Musk boosts the NASDAQ, Russian sanctions updating!
Analysis
Ahura Chalki
Author:
Ahura Chalki
Published on: 05.04.2022 06:58 (UTC)
Post reading time: 1.7 min
993

Gain, and caution with inverted bond yields.


On Monday, stock markets ignored the Russia-Ukrain conflict news, as it is already in its second month, and market participants are used to this tension. We can see this incuriosity in the VIX chart, with USVIX down move towards 22.20


The week started with a positive signal from Asian markets, while Chinese markets were closed and will be closed Today, Tuesday, April 5 as well. In Europe, FTSE increased 0.3%, DAX30 gained 0.5% and CAC40 also raised 0.7%. This is while the global mood remained cautious amid talks of more sanctions against Russia over its invasion of Ukraine. With getting closer to the last hours, stock markets paused and lost some of their gains, as investors and market participants looked at signals from FOMC members on its monetary policy tightening plans.


Monday, Twitter gained 27.12% to close at 49.95 US dollars to become the best performing stock on the S&P 500 after Elon Musk bought 9.2% of its shares. This news also helped Tesla Inc. to close at 1,145.45 and gain 60.86 USD or 5.61%. Dow Jones Industrial Average was up 103/61 points or 0.3%, and NASDAQ closed at 14,532.55, with 271.05 points or 1.90% gain.


But as I mentioned, this positive sentiment was not something to see all over the markets. While the NASDAQ and the S&P 500 gained on Monday, boosted by mega-cap stocks and Twitter shares, most parts of the SP500 closed lower, with a total 0.81% gain.

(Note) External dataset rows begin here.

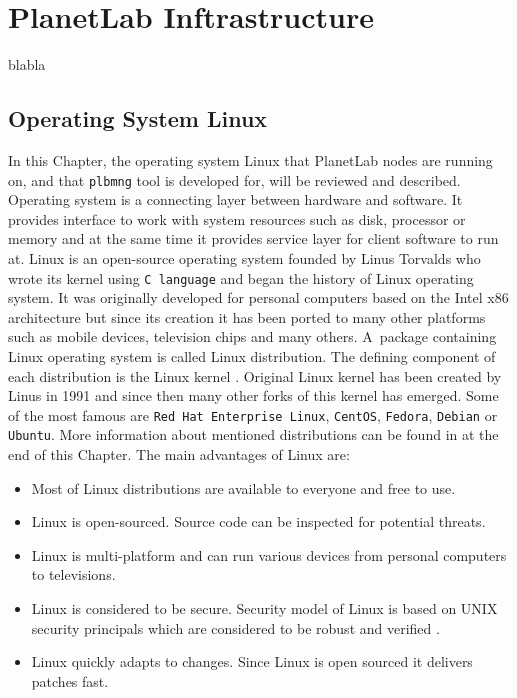 \section{PlanetLab Inftrastructure}
\label{section:plinfra}

blabla

\subsection{Operating System Linux}
\label{subsection:Linux}
In this Chapter, the operating system Linux that PlanetLab nodes are running on, and that \texttt{plbmng} tool is developed for, will be reviewed and described. Operating system is a connecting layer between hardware and software. It provides interface to work with system resources such as disk, processor or memory and at the same time it provides service layer for client software to run at. Linux is an open-source operating system founded by Linus Torvalds who wrote its kernel using \texttt{C language} and began the history of Linux operating system. It was originally developed for personal computers based on the Intel x86 architecture but since its creation it has been ported to many other platforms such as mobile devices, television chips and many others. A~package containing Linux operating system is called Linux distribution. The defining component of each distribution is the Linux kernel \cite{eckert2012linux+}. Original Linux kernel has been created by Linus in 1991 \cite{linuxintro} and since then many other forks of this kernel has emerged. Some of the most famous are \texttt{Red Hat Enterprise Linux},  \texttt{CentOS}, \texttt{Fedora}, \texttt{Debian} or \texttt{Ubuntu}. More information about mentioned distributions can be found in at the end of this Chapter. The main advantages of Linux are:
\begin{itemize}
	\item Most of Linux distributions are available to everyone and free to use.
	\item Linux is open-sourced. Source code can be inspected for potential threats.
	\item Linux is multi-platform and can run various devices from personal computers to televisions.
	\item Linux is considered to be secure. Security model of Linux is based on UNIX security principals which are considered to be robust and verified \cite{BILHEQP2xqVnjbQi}. 
	\item Linux quickly adapts to changes. Since Linux is open sourced it delivers patches fast.
\end{itemize}
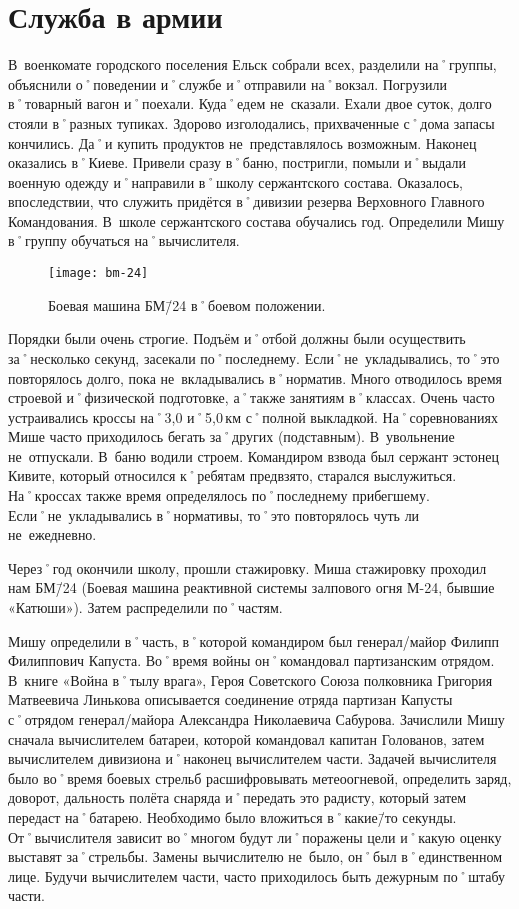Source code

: ﻿\chapter{Служба в армии}
В~военкомате городского поселения Ельск собрали всех, разделили на˚группы, объяснили о˚поведении и˚службе и˚отправили на˚вокзал. Погрузили в˚товарный вагон и˚поехали. Куда˚едем не~сказали. Ехали двое суток, долго стояли в˚разных тупиках. Здорово изголодались, прихваченные с˚дома запасы кончились. Да˚и купить продуктов не~представлялось возможным. Наконец оказались в˚Киеве. Привели сразу в˚баню, постригли, помыли и˚выдали военную одежду и˚направили в˚школу сержантского состава. Оказалось, впоследствии, что служить придётся в˚дивизии резерва Верховного Главного Командования. В~школе сержантского состава обучались год. Определили Мишу в˚группу обучаться на˚вычислителя.

\begin{wrapfigure}{O}{.4\textwidth}
\centering
\texttt{[image: bm-24]}
\caption[Боевая машина БМ\=/24 в˚боевом положении.]{Боевая машина БМ\=/24 в˚боевом положении\footnotemark.}
\label{fig:bm-24}
\end{wrapfigure}

Порядки были очень строгие. Подъём и˚отбой должны были осуществить за˚несколько секунд, засекали по˚последнему. Если˚не~укладывались, то˚это повторялось долго, пока не~вкладывались в˚норматив. Много отводилось время строевой и˚физической подготовке, а˚также занятиям в˚классах. Очень часто устраивались кроссы на˚3,0 и˚5,0\,км с˚полной выкладкой. На˚соревнованиях Мише часто приходилось бегать за˚других (подставным). В~увольнение не~отпускали. В~баню водили строем. Командиром взвода был сержант эстонец Кивите, который относился к˚ребятам предвзято, старался выслужиться. На˚кроссах также время определялось по˚последнему прибегшему. Если˚не~укладывались в˚нормативы, то˚это повторялось чуть ли не~ежедневно. 

Через˚год окончили школу, прошли стажировку. Миша стажировку проходил нам БМ\=/24 (Боевая машина реактивной системы залпового огня М-24, бывшие «Катюши»). Затем распределили по˚частям. 

Мишу определили в˚часть, в˚которой командиром был генерал\-/майор Филипп Филиппович Капуста. Во˚время войны он˚командовал партизанским отрядом. В~книге «Война в˚тылу врага», Героя Советского Союза полковника Григория Матвеевича Линькова описывается соединение отряда партизан Капусты с˚отрядом генерал\-/майора Александра Николаевича Сабурова. Зачислили Мишу сначала вычислителем батареи, которой командовал капитан Голованов, затем вычислителем дивизиона и˚наконец вычислителем части. Задачей вычислителя было во˚время боевых стрельб расшифровывать метеоогневой, определить заряд, доворот, дальность полёта снаряда и˚передать это радисту, который затем передаст на˚батарею. Необходимо было вложиться в˚какие\=/то секунды. От˚вычислителя зависит во˚многом будут ли˚поражены цели и˚какую оценку выставят за˚стрельбы. Замены вычислителю не~было, он˚был в˚единственном лице. Будучи вычислителем части, часто приходилось быть дежурным по˚штабу части. 

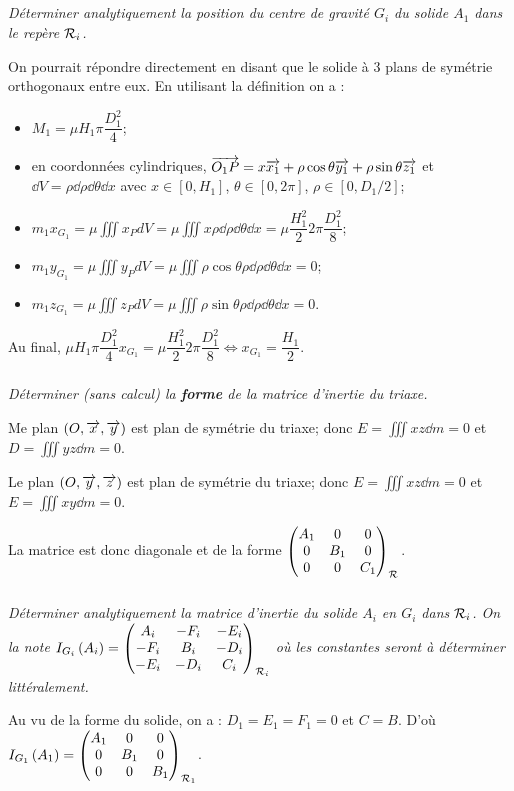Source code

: \documentclass[10pt,fleqn]{article} %
\begin{document}
\begin{multicols}{2}
\subparagraph{}
\textit{Déterminer analytiquement la position du centre de gravité $G_i$ du solide $A_1$ dans le repère $\rep{i}$.}
\ifprof
\begin{corrige}
On pourrait répondre directement en disant que le solide à 3 plans de symétrie orthogonaux entre eux. 
En utilisant la définition on a :
\begin{itemize}
\item $M_1 =\mu H_1\pi \dfrac{D_1^2}{4}$;
\item en coordonnées cylindriques, $\vect{O_1P}=x\vect{x_1}+ \rho \cos\theta \vect{y_1}+\rho \sin\theta \vect{z_1}$ et $\dd V = \rho\dd \rho \dd \theta \dd x$ avec $x\in[0,H_1]$, $\theta\in [0,2\pi]$, $\rho \in \left[0,D_1/2\right]$;
\item $m_1x_{G_1}=\mu \iiint x_P dV = \mu \iiint x  \rho\dd \rho \dd \theta \dd x= \mu \dfrac{H_1^2}{2} 2\pi \dfrac{D_1^2}{8}$;
\item $m_1y_{G_1}=\mu \iiint y_P dV = \mu \iiint \rho \cos\theta   \rho\dd \rho \dd \theta \dd x=0$;
\item $m_1z_{G_1}=\mu \iiint z_P dV = \mu \iiint \rho \sin\theta  \rho\dd \rho \dd \theta \dd x=0$. 
\end{itemize}
Au final,  $\mu H_1\pi  \dfrac{D_1^2}{4}x_{G_1}=\mu \dfrac{H_1^2}{2}  2\pi  \dfrac{D_1^2}{8} \Leftrightarrow   x_{G_1}= \dfrac{H_1}{2}$.
\end{corrige}
\else
\fi


\subparagraph{}
\textit{Déterminer (sans calcul) la \textbf{forme} de la matrice d'inertie du triaxe.}
\ifprof
\begin{corrige}
Me plan $\left(O,\vect{x},\vect{y}\right)$ est plan de symétrie du triaxe; donc $E = \iiint xz \dd m = 0 $ et $D = \iiint yz \dd m = 0 $.

Le plan $\left(O,\vect{y},\vect{z}\right)$ est plan de symétrie du triaxe; donc $E = \iiint xz \dd m = 0 $ et $E = \iiint xy \dd m = 0 $.

La matrice est donc diagonale et de la forme $\matinertie{A_1}{B_1}{C_1}{0}{0}{0}{\rep{}}$.

\end{corrige}
\else
\fi

\subparagraph{}
\textit{Déterminer analytiquement la matrice d'inertie du solide $A_i$ en $G_
i$ dans $\rep{i}$. On la note $\inertie{G_i}{A_i}=\matinertie{A_i}{B_i}{C_i}{-D_i}{-E_i}{-F_i}{\rep{i}}$ où les constantes seront à déterminer littéralement.}
\ifprof
\begin{corrige}
Au vu de la forme du solide, on a : $D_1=E_1=F_1 = 0$ et $C=B$. D'où  $\inertie{G_1}{A_1}=\matinertie{A_1}{B_1}{B_1}{0}{0}{0}{\rep{1}}$.


\end{corrige}
\end{multicols}
\end{document}
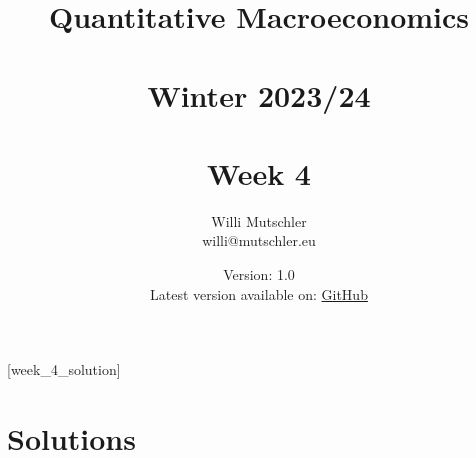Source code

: 
\newif\ifDisplaySolutions\DisplaySolutionstrue


\title{Quantitative Macroeconomics\\~\\Winter 2023/24\\~\\Week 4}
\author{Willi Mutschler\\willi@mutschler.eu}
\date{Version: 1.0\\Latest version available on: \href{https://github.com/wmutschl/Quantitative-Macroeconomics/releases/latest/download/week_4.pdf}{GitHub}}
\maketitle\thispagestyle{empty}

\newpage
{}[week_4_solution]
\tableofcontents\thispagestyle{empty}\newpage

\setcounter{page}{1}
\newpage
\newpage
\newpage
\printbibliography
\newpage

\ifDisplaySolutions
\newpage
\appendix
\section{Solutions}

\fi
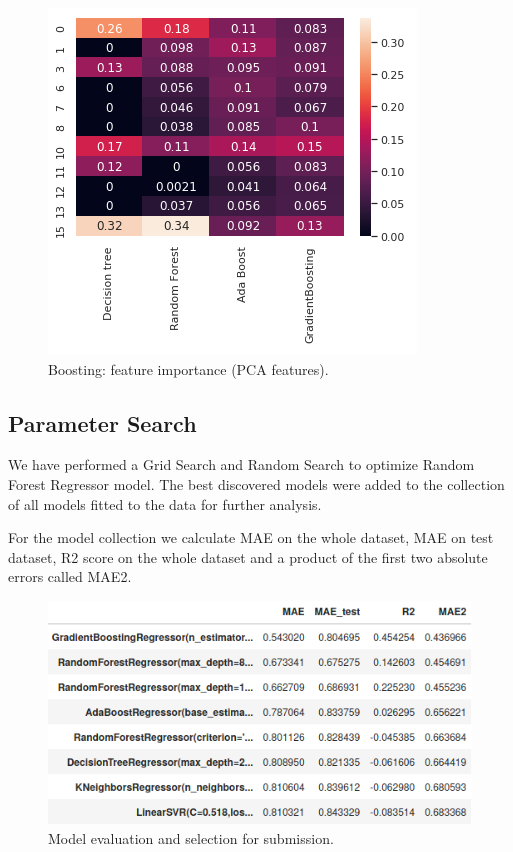 \documentclass[sigconf]{acmart}
\begin{document}
\begin{figure}[h]
    \includegraphics[width=\linewidth]{6-feature-boosting.png}
    \centering
    \caption{Boosting: feature importance (PCA features).}
\end{figure}

\subsection{Parameter Search}
We have performed a Grid Search and Random Search to optimize Random Forest Regressor model.
The best discovered models were added to the collection of all models fitted to the data for further analysis.

For the model collection we calculate MAE on the whole dataset, MAE on test dataset, R2 score on the whole dataset and a product of the first two absolute errors called MAE2.

\begin{figure}[h]
    \includegraphics[width=\linewidth]{7-model-eval.png}
    \centering
    \caption{Model evaluation and selection for submission.}
\end{figure}
\end{document}
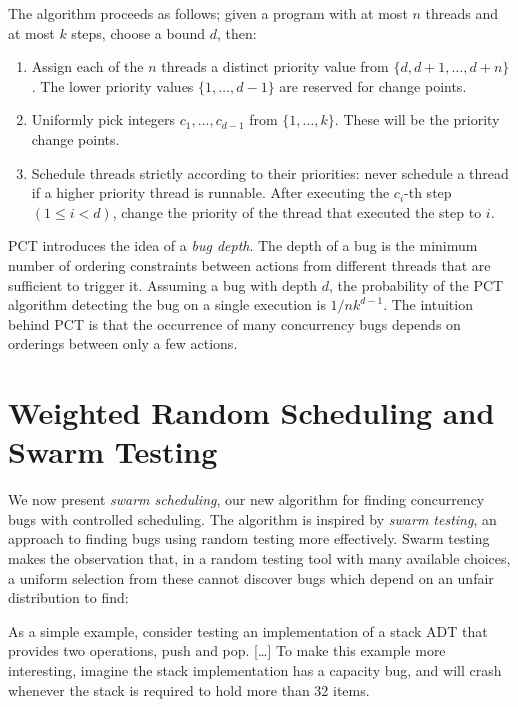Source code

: The algorithm proceeds as follows; given a program with at most $n$
threads and at most $k$ steps, choose a bound $d$, then:

\begin{enumerate}
\item Assign each of the $n$ threads a distinct priority value from
  $\{d, d + 1, \ldots, d+n\}$.  The lower priority values
  $\{1, \ldots, d−1\}$ are reserved for change points.
\item Uniformly pick integers $c_1, \ldots, c_{d−1}$ from $\{1, \ldots, k\}$.
  These will be the priority change points.
\item Schedule threads strictly according to their priorities: never schedule a
  thread if a higher priority thread is runnable.  After executing the $c_i$-th
  step $(1 \leq i < d)$, change the priority of the thread that executed the
  step to $i$.
\end{enumerate}

PCT introduces the idea of a \emph{bug depth}.  The depth of a bug is
the minimum number of ordering constraints between actions from
different threads that are sufficient to trigger
it\cite{burckhardt2010}.  Assuming a bug with depth $d$, the
probability of the PCT algorithm detecting the bug on a single
execution is $1/nk^{d−1}$.  The intuition behind PCT is that the
occurrence of many concurrency bugs depends on orderings between only
a few actions.

\section{Weighted Random Scheduling and Swarm Testing}
\label{sec:algorithms-swarm}

We now present \emph{swarm scheduling}, our new algorithm for finding
concurrency bugs with controlled scheduling.  The algorithm is
inspired by \emph{swarm testing}\cite{groce2012}, an approach to
finding bugs using random testing more effectively.  Swarm testing
makes the observation that, in a random testing tool with many
available choices, a uniform selection from these cannot discover bugs
which depend on an unfair distribution to find:

\begin{displayquote}
  As a simple example, consider testing an implementation of a stack ADT that
  provides two operations, push and pop. [\ldots] To make this example more
  interesting, imagine the stack implementation has a capacity bug, and will
  crash whenever the stack is required to hold more than 32
  items.\cite{groce2012}
\end{displayquote}

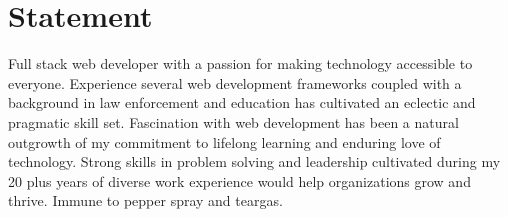 \section{Statement}
Full stack web developer with a passion for making technology accessible to everyone.  Experience several web development frameworks coupled with a background in law enforcement and education has cultivated an eclectic and pragmatic skill set. Fascination with web development has been a natural outgrowth of my commitment to lifelong learning and enduring love of technology. Strong skills in problem solving and leadership cultivated during my 20 plus years of diverse work experience would help organizations grow and thrive. Immune to pepper spray and teargas. 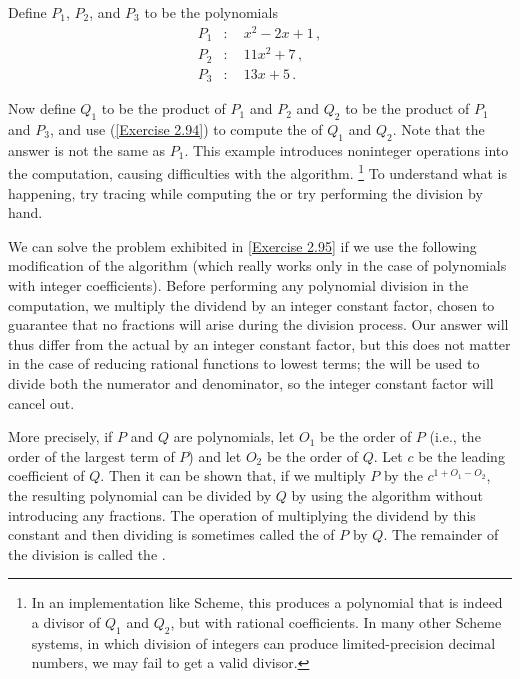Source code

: \begin{exercise}
	\label{Exercise 2.95}
	Define \( P_1 \), \( P_2 \), and \( P_3 \) to be the polynomials
	\begin{align*}
		P_1 &: \quad x^2 - 2 x + 1 \,,  \\
		P_2 &: \quad 11 x^2 + 7 \,,     \\
		P_3 &: \quad 13 x + 5 \,.
	\end{align*}

	Now define \( Q_1 \) to be the product of \( P_1 \) and \( P_2 \) and \( Q_2 \) to be the product of \( P_1 \) and \( P_3 \), and use  (\cref{Exercise 2.94}) to compute the  of \( Q_1 \) and \( Q_2 \).
	Note that the answer is not the same as \( P_1 \).
	This example introduces noninteger operations into the computation, causing difficulties with the  algorithm.%
	\footnote{
		In an implementation like  Scheme, this produces a polynomial that is indeed a divisor of \( Q_1 \) and \( Q_2 \), but with rational coefficients.
		In many other Scheme systems, in which division of integers can produce limited-precision decimal numbers, we may fail to get a valid divisor.
	}
	To understand what is happening, try tracing  while computing the  or try performing the division by hand.
\end{exercise}

We can solve the problem exhibited in \cref{Exercise 2.95} if we use the following modification of the  algorithm (which really works only in the case of polynomials with integer coefficients).
Before performing any polynomial division in the  computation, we multiply the dividend by an integer constant factor, chosen to guarantee that no fractions will arise during the division process.
Our answer will thus differ from the actual  by an integer constant factor, but this does not matter in the case of reducing rational functions to lowest terms;
the  will be used to divide both the numerator and denominator, so the integer constant factor will cancel out.

More precisely, if \( P \) and \( Q \) are polynomials, let \( O_1 \) be the order of \( P \) (i.e., the order of the largest term of \( P \)) and let \( O_2 \) be the order of \( Q \).
Let \( c \) be the leading coefficient of \( Q \).
Then it can be shown that, if we multiply \( P \) by the  \( c^{1 + O_1 - O_2} \), the resulting polynomial can be divided by \( Q \) by using the  algorithm without introducing any fractions.
The operation of multiplying the dividend by this constant and then dividing is sometimes called the  of \( P \) by \( Q \).
The remainder of the division is called the .



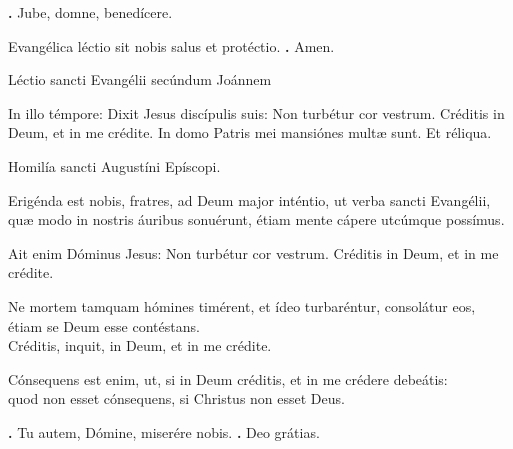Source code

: \begin{small}
\textbf{\Vbar.} Jube, domne, benedícere.

Evangélica léctio sit nobis salus et protéctio.
\textbf{\Rbar.} Amen.
\end{small}


Léctio sancti Evangélii secúndum Joánnem

In illo témpore: Dixit Jesus discípulis suis: Non turbétur cor vestrum. 
Créditis in Deum, et in me crédite. 
In domo Patris mei mansiónes multæ sunt. Et réliqua.

Homilía sancti Augustíni Epíscopi.

Erigénda est nobis, fratres, ad Deum major inténtio, ut verba sancti Evangélii, quæ modo in nostris áuribus sonuérunt, étiam mente cápere utcúmque possímus. 

Ait enim Dóminus Jesus: Non turbétur cor vestrum. Créditis in Deum, et in me crédite. 

Ne mortem tamquam hómines timérent, et ídeo turbaréntur, consolátur eos, étiam se Deum esse contéstans. \\
Créditis, inquit, in Deum, et in me crédite. 

Cónsequens est enim, ut, si in Deum créditis, et in me crédere debeátis: \\
quod non esset cónsequens, si Christus non esset Deus.

\textbf{\Vbar.} Tu autem, Dómine, miserére nobis.
\textbf{\Rbar.} Deo grátias.

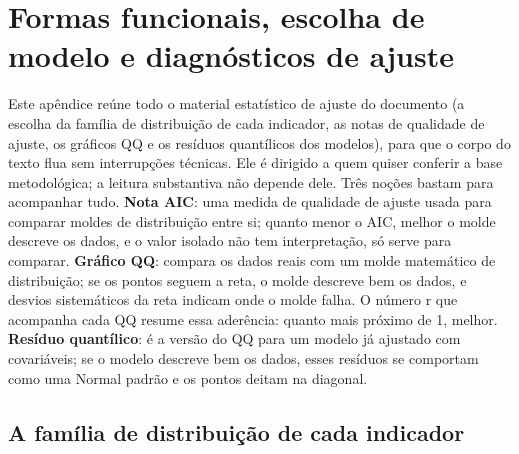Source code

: \section{Formas funcionais, escolha de modelo e diagnósticos de ajuste}
\label{ap:diagnosticos}

\setcounter{figure}{0}
\renewcommand{\thefigure}{\thesection.\arabic{figure}}
\setcounter{table}{0}
\renewcommand{\thetable}{\thesection.\arabic{table}}

Este apêndice reúne todo o material estatístico de ajuste do documento
(a escolha da família de distribuição de cada indicador, as notas de
qualidade de ajuste, os gráficos QQ e os resíduos quantílicos dos
modelos), para que o corpo do texto flua sem interrupções técnicas.
Ele é dirigido a quem quiser conferir a base metodológica; a leitura
substantiva não depende dele. Três noções bastam para acompanhar tudo.
\textbf{Nota AIC}: uma medida de qualidade de ajuste usada para comparar
moldes de distribuição entre si; quanto menor o AIC, melhor o molde
descreve os dados, e o valor isolado não tem interpretação, só serve
para comparar. \textbf{Gráfico QQ}: compara os dados reais com um molde
matemático de distribuição; se os pontos seguem a reta, o molde descreve
bem os dados, e desvios sistemáticos da reta indicam onde o molde falha.
O número r que acompanha cada QQ resume essa aderência: quanto mais
próximo de 1, melhor. \textbf{Resíduo quantílico}: é a versão do QQ
para um modelo já ajustado com covariáveis; se o modelo descreve bem
os dados, esses resíduos se comportam como uma Normal padrão e os
pontos deitam na diagonal.

\subsection*{A família de distribuição de cada indicador}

In addition, we should not forget about bond yields. 2 Year Treasury yields increased rapidly to 2.422 and 10 Year Treasury yields were 2.401. These numbers say, that the gap between 2, and 10-year bond yields remained inverted, and signals of incoming economic recession. This idea gets even more noticeable after last Friday's strong jobs report that supports the aggressive hike rate by FED.


These numbers together, tell us that while we are happy with some gains, still should not forget about overall market sentiment. Still, historically, it can be a buy signal also for many big players and investors, therefore, we should not be that much pessimistic as well.